Broadcasts of the 2006-2007 77th season for the Waterloo-Cedar Falls Symphony Orchestra will be heard usually on the last Sunday of the month, 11:00 a.m. to 1:00 p.m. The concerts, under the baton of Music Director Jason Weinberger, (left) are recorded by KUNI in the Gallagher-Bluedorn Performing Arts Center on the campus of the University of Northern Iowa in Cedar Falls (unless noted). Here's the 2006-07 schedule.

Check the broadcast schedule on KHKE.

Listings updated 8/9/06.
 

2006-2007 Season on KUNI!
Typically, the last Sunday of each month, 11:00 a.m to 1:00 p.m.

Oct. 8, 2006--Concert recorded Sept. 17, 2006: Three's Company/Chamber Music/Hear Music Director Jason Weinberger on clarinet and WCFSO Principal Cello Jonathan Chenoweth with special guests in an afternoon of chamber music trios. Among the selections will be Beethoven’s delightful trio, the earliest known work for the combination of clarinet, cello, and piano as well as the suite from Stravinsky’s The Soldier’s Tale in the composer’s intimate arrangement for clarinet, violin, and piano. This concert of trios is completed by the jazzy and neo-classical Concerto a tre for clarinet, violin, and cello by the superb and under-recognized American composer Ingolf Dahl.

Oct. 29, 2006--Concert recorded Oct. 7, 2006: From Russia with Love/Nadja Salerno-Sonnenberg/The Washington Post calls her “One of the few classical artists who must be experienced in person.” One of the most important figures in the music world, Nadja Salerno-Sonnenberg joins the WCFSO for a thrilling performance of Tchaikovsky’s soaring Violin Concerto. This exciting event also features one of Igor Stravinsky’s most colorful and evocative ballet scores, Petrouchka. Hear the virtuosic musicians of the WCFSO as you never have before in this magical and haunting dance of folklore and passion.

Nov. 26, 2006--Concert recorded Nov. 11, 2006: A Heavenly Voice/Classical Concert/The WCFSO’s exploration of the great symphonist Gustav Mahler under the direction of Music Director Jason Weinberger continues with this performance of the Fourth Symphony. Widely viewed as the composer’s most accessible work, the Fourth seems attuned to the sounds and sensations of nature, an element of the performance that should dovetail with the vivid air and color of fall in the Midwest. Soprano Courtenay Budd, who the San Francisco Classical Voice calls “a real find…with a gorgeous liquid high range”, will join the orchestra for the final movement of Mahler’s symphony as well as one of the great American works for voice and orchestra, Samuel Barber’s heartfelt depiction of his childhood in Knoxville: Summer 1915. A suite of orchestral dances by Bach rounds out this diverse and delightful evening of music.

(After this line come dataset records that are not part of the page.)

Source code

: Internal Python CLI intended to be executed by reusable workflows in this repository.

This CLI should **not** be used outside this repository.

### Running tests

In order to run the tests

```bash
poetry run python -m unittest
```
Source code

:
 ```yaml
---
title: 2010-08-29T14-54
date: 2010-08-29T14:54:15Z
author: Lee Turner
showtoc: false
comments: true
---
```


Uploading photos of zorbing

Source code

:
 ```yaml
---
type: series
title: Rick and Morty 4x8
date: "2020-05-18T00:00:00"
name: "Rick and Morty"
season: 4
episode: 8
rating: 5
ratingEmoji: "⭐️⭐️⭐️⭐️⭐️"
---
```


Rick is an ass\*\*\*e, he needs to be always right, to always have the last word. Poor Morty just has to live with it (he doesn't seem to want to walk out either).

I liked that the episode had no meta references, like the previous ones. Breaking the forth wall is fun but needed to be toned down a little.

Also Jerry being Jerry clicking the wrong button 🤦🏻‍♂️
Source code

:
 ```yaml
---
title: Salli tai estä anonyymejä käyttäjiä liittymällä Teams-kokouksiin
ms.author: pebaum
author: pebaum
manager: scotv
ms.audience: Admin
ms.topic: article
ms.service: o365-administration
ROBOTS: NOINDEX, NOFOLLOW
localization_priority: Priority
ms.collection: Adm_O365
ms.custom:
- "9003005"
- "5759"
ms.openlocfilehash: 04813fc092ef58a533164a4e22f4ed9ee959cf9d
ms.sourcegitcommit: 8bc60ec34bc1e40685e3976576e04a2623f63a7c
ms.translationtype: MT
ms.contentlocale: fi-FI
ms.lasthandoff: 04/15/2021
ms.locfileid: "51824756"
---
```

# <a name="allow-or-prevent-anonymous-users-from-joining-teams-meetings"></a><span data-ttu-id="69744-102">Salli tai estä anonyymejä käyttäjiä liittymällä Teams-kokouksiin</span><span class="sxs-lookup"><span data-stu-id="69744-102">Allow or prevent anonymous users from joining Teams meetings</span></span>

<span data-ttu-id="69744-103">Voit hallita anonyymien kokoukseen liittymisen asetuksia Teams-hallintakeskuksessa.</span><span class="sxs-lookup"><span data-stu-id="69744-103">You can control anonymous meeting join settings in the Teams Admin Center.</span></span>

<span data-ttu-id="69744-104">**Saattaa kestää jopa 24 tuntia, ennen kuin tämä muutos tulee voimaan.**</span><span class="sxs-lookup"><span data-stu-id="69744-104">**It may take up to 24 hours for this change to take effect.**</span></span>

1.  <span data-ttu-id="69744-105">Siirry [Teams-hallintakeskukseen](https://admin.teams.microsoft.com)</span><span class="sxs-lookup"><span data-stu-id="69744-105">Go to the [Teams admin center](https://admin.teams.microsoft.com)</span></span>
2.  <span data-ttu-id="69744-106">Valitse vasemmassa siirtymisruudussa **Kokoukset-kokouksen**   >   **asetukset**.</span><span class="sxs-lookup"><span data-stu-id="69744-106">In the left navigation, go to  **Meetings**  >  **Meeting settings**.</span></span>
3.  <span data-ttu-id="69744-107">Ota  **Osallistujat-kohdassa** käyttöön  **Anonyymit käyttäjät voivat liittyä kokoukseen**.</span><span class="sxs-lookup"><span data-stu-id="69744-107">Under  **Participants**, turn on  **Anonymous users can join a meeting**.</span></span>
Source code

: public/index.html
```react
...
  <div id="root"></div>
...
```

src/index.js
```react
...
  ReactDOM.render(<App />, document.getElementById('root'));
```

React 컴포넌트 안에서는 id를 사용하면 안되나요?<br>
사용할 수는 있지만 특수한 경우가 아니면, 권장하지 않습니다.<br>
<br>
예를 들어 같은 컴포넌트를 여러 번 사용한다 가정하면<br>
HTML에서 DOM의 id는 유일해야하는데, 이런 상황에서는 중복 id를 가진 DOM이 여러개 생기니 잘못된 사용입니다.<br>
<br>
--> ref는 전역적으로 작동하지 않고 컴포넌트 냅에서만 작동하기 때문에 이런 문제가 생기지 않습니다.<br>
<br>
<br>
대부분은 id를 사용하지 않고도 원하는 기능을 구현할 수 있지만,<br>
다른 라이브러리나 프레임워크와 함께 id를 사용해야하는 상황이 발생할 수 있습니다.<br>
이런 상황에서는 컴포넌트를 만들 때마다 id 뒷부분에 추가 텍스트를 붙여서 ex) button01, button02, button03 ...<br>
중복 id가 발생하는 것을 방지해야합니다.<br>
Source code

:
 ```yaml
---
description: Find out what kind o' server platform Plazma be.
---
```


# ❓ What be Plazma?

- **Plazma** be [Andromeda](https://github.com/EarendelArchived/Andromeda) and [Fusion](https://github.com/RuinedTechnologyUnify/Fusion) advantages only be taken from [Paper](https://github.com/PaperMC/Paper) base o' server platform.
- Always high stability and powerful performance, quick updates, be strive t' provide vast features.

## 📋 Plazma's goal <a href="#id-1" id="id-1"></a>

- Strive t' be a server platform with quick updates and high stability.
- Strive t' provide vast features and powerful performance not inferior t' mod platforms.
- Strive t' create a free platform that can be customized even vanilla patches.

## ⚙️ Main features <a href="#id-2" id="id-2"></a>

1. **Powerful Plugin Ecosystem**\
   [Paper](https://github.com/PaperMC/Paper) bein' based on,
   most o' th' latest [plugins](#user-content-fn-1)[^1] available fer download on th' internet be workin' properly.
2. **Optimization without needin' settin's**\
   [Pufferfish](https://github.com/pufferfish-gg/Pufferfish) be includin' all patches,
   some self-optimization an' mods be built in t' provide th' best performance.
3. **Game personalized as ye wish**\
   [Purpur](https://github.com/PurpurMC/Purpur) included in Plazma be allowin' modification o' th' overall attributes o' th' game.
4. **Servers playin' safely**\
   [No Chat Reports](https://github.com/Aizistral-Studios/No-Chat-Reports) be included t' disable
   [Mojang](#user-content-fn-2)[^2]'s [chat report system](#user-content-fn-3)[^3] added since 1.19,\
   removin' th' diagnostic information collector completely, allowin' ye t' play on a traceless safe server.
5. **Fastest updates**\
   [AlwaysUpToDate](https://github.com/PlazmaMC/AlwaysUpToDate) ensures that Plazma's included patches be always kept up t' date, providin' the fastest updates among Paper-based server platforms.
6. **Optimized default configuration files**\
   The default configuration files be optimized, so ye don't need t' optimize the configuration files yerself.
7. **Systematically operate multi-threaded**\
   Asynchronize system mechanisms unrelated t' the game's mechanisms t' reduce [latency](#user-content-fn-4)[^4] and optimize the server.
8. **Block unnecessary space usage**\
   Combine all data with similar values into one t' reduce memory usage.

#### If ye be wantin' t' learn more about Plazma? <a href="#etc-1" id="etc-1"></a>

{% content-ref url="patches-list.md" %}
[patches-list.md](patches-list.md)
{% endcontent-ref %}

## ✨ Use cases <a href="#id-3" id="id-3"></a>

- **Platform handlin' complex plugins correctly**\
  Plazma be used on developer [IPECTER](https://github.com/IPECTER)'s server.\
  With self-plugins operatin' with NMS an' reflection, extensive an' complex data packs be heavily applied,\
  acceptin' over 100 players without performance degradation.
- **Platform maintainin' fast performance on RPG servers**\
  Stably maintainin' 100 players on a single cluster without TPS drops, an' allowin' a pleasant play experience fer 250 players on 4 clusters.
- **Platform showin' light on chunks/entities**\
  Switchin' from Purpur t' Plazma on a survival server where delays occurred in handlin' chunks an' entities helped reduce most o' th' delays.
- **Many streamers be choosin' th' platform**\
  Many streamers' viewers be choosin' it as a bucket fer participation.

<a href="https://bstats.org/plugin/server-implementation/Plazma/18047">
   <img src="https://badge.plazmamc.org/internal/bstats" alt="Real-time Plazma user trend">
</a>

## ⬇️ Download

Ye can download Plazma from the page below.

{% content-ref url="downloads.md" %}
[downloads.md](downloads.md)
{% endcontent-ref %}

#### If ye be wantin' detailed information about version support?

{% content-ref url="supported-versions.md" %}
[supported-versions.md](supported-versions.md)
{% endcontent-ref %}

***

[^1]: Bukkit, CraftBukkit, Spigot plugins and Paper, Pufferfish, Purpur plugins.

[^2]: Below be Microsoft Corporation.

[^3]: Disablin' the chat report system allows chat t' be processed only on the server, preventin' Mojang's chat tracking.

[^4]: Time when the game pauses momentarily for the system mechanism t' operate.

Dec. 24, 2006--Concerts recorded Dec. 8-9, 2006: Holiday Pops/A crowd pleaser for Holiday Pops 2004, vocalist Nola Shepherd returns to be part of the WCFSO’s annual gift to Cedar Valley music lovers. There’ll be familiar traditional and contemporary selections. Of course everyone looks forward to the last few minutes of the concert as the audience joins voices to sing some beloved carols and tunes. If you haven’t experienced this family favorite, make this the holiday season you give yourself a present.

Jan. 28, 2007--Concert recorded Jan. 12, 2007: All That Jazz/Chamber Orchestra/The spotlight falls on the WCFSO’s own Principal Oboe Tom Barry – on sax! – in several jazzy works for chamber orchestra including Milhaud’s ballet La Creation du Monde and Kurt Weill’s Threepenny Opera. Other members of the symphony’s wind and brass sections will swing in pieces by Copland and Ives, both influenced by America’s native music of improvisation and rhythm, jazz.

Feb. 25, 2007--Concert recorded Feb. 3, 2007: American Sounds/Continuing a recent WCFSO tradition of featuring the sounds of our nation in an all-American program, this evening highlights two well-known Americans and one you might enjoy getting to know a little better. In contrast to his compatriots Aaron Copland and John Williams, Irving Fine is not famous or widely-performed but his Music for Orchestra will capture your imagination with its uniquely American voice and inventiveness. Randy Grabowski, Principal Trumpet of the WCFSO comes to the front of the orchestra to tackle John Williams’s challenging Concerto for Trumpet. The concert concludes with Copland’s classic music from the ballet Billy the Kid.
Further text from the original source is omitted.